Look through the records and copy each line that has "kiwi" in it.

[Saved entries]

--

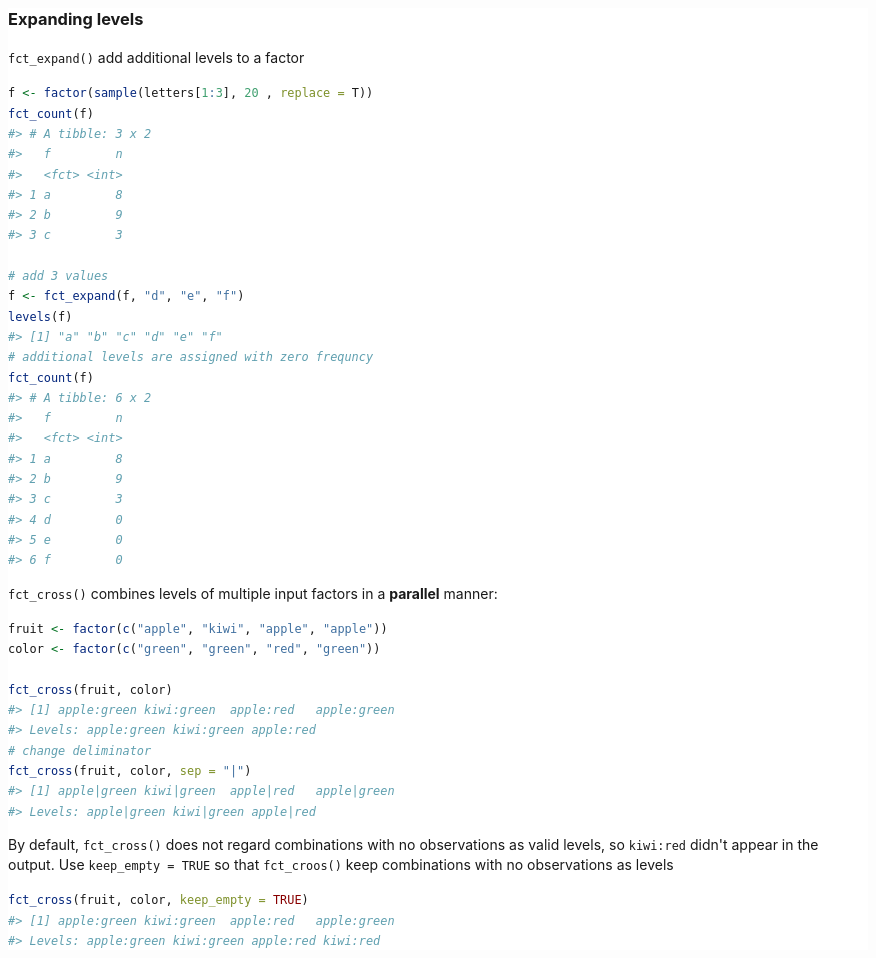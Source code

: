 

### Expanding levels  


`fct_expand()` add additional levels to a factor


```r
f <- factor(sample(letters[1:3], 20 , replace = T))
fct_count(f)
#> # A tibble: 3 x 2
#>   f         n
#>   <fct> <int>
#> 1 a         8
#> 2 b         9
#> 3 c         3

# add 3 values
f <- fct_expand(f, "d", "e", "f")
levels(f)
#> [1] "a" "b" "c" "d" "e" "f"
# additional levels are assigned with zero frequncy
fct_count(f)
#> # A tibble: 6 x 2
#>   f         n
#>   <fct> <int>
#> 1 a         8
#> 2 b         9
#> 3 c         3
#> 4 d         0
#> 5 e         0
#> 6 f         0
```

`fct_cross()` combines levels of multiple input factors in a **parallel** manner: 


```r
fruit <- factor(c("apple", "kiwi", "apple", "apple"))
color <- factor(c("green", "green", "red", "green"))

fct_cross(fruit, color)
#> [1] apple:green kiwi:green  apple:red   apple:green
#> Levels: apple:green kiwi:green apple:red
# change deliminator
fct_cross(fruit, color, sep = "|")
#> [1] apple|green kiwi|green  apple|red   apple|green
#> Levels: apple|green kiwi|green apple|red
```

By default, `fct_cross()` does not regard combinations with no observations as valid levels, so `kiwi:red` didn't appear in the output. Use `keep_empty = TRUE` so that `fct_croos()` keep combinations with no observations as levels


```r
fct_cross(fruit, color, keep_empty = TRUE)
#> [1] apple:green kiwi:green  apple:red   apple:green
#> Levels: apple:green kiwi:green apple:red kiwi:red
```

--

[Written response]
fruit <- factor(c("apple", "kiwi", "apple", "apple"))
#> [1] apple:green kiwi:green  apple:red   apple:green
#> Levels: apple:green kiwi:green apple:red
#> [1] apple|green kiwi|green  apple|red   apple|green
#> Levels: apple|green kiwi|green apple|red
By default, `fct_cross()` does not regard combinations with no observations as valid levels, so `kiwi:red` didn't appear in the output. Use `keep_empty = TRUE` so that `fct_croos()` keep combinations with no observations as levels
#> [1] apple:green kiwi:green  apple:red   apple:green
#> Levels: apple:green kiwi:green apple:red kiwi:red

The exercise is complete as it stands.